BDSM stands for Bondage and Discipline, Dominance and Submission, Sadism and Masochism. It’s a broad practice usually related to sexual and erotic exploration, though it can be explored in a non-sexual way. Historically seen as taboo, more and more individuals and couples are finding themselves drawn to the novelty of sexual exploration—and therefore, to BDSM. You may have heard this acronym thrown around before without much context (there’s probably a reason for that)—so let’s go over what exactly BDSM entails.
Let’s take it from the top: Bondage. Bondage quite simply refers to one or more people being bound, tied up, or in some way restricted or restrained. In the past, this was mostly done with rope, but new products on the market have lowered the barrier to entry and drastically simplified the process. For example, our Silk Bondage Restraint is used in the practice of bondage and eliminates the need to know how to tie complicated knots or work with long stretches of rope. In a matter of seconds, you could have your lover bound at the wrists, hands over their head, or tied behind their back.
Why is bondage sexy? If you’re new to this topic, it might be worth considering why BDSM works. Essentially, relationships require polarity—our similarities are what create love and connection, while our differences are what make things HOT. By actively engaging in BDSM practices, you intentionally create more polarity with your partner, thus creating more turn-on.
Bondage is a visceral way to create this polarity and power exchange—if I tie you up, it’s pretty easy to see that I’m the one in control. If you can’t move, you’re at the mercy of my will. For the person being bound (the submissive), the inability to resist, move, or squirm can actually help lull them into deeper submission—something that may not be as achievable if they are physically able to resist.
Discipline is a big part of a dom/sub relationship and refers to the punishments given by the dom to the sub. If a submissive does not do exactly what the dominant says, the dom may discipline the sub. This can take a variety of forms. For example, discipline in BDSM may refer to spanking or other physical punishment, or mental/emotional discipline—perhaps the dom will not allow the sub to do something they usually like to do in the bedroom.
We talked about dominance and submission in this article, so be sure to check that out. This concept is integral to BDSM and is the overarching dynamic of the BDSM practice. Essentially, in order to create the polarity that fuels the turn-on in BDSM, you need opposite energies—these energies are dominance and submission.

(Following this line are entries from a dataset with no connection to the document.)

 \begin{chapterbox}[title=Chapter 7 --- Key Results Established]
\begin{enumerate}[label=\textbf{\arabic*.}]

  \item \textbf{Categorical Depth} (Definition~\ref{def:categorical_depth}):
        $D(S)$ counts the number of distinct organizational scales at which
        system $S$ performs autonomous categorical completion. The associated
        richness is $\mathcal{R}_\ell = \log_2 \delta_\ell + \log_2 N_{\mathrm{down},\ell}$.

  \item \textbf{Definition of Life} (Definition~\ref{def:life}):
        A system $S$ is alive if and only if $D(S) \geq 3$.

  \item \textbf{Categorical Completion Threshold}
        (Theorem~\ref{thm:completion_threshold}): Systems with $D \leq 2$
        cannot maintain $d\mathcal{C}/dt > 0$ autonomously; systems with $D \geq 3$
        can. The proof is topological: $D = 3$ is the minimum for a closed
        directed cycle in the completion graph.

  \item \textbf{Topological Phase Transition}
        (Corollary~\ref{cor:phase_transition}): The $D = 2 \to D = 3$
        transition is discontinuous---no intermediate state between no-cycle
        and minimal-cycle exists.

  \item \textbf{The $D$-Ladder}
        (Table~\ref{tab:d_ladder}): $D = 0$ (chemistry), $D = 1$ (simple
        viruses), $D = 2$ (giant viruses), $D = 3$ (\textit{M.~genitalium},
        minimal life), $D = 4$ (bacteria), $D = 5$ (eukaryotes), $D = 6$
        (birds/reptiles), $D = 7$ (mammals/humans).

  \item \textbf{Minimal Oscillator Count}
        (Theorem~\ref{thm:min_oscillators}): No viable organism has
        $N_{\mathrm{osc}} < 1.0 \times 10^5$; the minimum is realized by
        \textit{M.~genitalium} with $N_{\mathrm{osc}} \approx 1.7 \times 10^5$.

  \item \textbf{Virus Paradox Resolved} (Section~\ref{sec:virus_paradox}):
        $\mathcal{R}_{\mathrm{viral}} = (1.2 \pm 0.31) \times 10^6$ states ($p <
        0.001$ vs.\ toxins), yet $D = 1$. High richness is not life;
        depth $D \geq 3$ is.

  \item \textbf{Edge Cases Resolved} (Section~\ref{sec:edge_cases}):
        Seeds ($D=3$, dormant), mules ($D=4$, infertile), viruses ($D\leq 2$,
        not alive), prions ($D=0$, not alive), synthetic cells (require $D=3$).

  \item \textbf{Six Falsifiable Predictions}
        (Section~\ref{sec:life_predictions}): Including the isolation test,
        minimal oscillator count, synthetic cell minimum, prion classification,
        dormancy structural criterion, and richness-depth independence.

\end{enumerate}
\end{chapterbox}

Sadism and masochism are two sides of the same coin when it comes to BDSM. A sadist is one who derives pleasure from inflicting pain, while a masochist is one who derives pleasure from receiving pain. For example, this is commonly explored through flogging or spanking, sometimes with a paddle or other objects.
No matter which piece of the acronym you’re curious about, we’re here to help! We believe in the healing power of BDSM and hope you’ll take a chance and try it out. Happy exploring!